Misgivings aside, the art world is adapting – as it has been doing since the early 1990s when Ippolito began prodding the Guggenheim to become a leader in digital art. (During the discussion hosted by Sotheby’s on Thursday, Ippolito described himself as the “old man in the room” because he’s been involved in digital art so long.) Museums are adding cryptocurrency to their holdings, and auction houses are educating collectors, artists and others.

Eryk Salvaggio, who now lives in Virginia, studied cryptocurrencies as an undergraduate at the University of Maine, where he graduated in 2010. A game he played at the time, Spells of Genesis, used blockchain technology and what Salvaggio describes as “early progenitors of what we now call NFTs” for in-game collectibles, available for purchase. He’s been interested in the technology since.

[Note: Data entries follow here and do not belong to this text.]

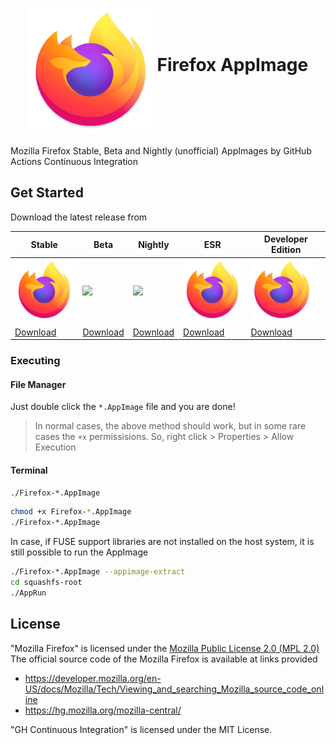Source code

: <h1 align="center">
	<img src="firefox.png" alt="Firefox" height=200 width=200 align="middle">
	Firefox AppImage
</h1>

Mozilla Firefox Stable, Beta and Nightly (unofficial) AppImages by GitHub Actions Continuous Integration

## Get Started

Download the latest release from

| Stable | Beta | Nightly | ESR | Developer Edition |
| ------- | --------- | --------| ------ | --------- |
| <img src="firefox.png" height=100> | <img src="https://mozilla.org/media/protocol/img/logos/firefox/browser/beta/logo-lg.160afbe8e73f.png" height=100>  | <img src="https://upload.wikimedia.org/wikipedia/commons/b/b4/Firefox_Nightly_logo%2C_2019.svg" height=100> | <img src="firefox.png" height=100> | <img src="firefox.png" height=100> | 
| [Download](https://github.com/srevinsaju/Firefox-AppImage/releases/tag/firefox) | [Download](https://github.com/srevinsaju/Firefox-AppImage/releases/tag/firefox-beta) | [Download](https://github.com/srevinsaju/Firefox-AppImage/releases/tag/firefox-nightly) | [Download](https://github.com/srevinsaju/Firefox-AppImage/releases/tag/firefox-esr-next) | [Download](https://github.com/srevinsaju/Firefox-AppImage/releases/tag/firefox-devedition) |



### Executing
#### File Manager
Just double click the `*.AppImage` file and you are done!

> In normal cases, the above method should work, but in some rare cases
the `+x` permissisions. So, right click > Properties > Allow Execution

#### Terminal 
```bash
./Firefox-*.AppImage
```
```bash
chmod +x Firefox-*.AppImage
./Firefox-*.AppImage
```

In case, if FUSE support libraries are not installed on the host system, it is 
still possible to run the AppImage

```bash
./Firefox-*.AppImage --appimage-extract
cd squashfs-root
./AppRun
```

## License
"Mozilla Firefox" is licensed under the [Mozilla Public License 2.0  (MPL 2.0)](https://en.wikipedia.org/wiki/Mozilla_Public_License)
The official source code of the Mozilla Firefox is available at links provided 
* https://developer.mozilla.org/en-US/docs/Mozilla/Tech/Viewing_and_searching_Mozilla_source_code_online
* https://hg.mozilla.org/mozilla-central/

"GH Continuous Integration" is licensed under the MIT License.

In 2017, he placed some of his digital art for sale with a startup in San Francisco. “We weren’t calling them NFTs. They were a little bit different,” Salvaggio said, “but I never got into the business of selling them. This was a way of saying, ‘This is mine’ and having it stored somewhere. You can post something on Instagram, and then it’s out there in the ether. The driving idea behind NFTs is having proof of ownership, and now people are selling that proof of ownership.”

Salvaggio, who recently completed his master’s in applied cybernetics at the 3a Institute at the Australian National University, called the current trend “a very conceptual kind of game we are playing right now.” He compared it to a star registry, where people can “buy” a star for someone. “You can claim ownership of artwork the same way you own a star. You can point to a certificate on the wall and say, ‘That star is mine,’ but that doesn’t stop others from looking at it,” he said.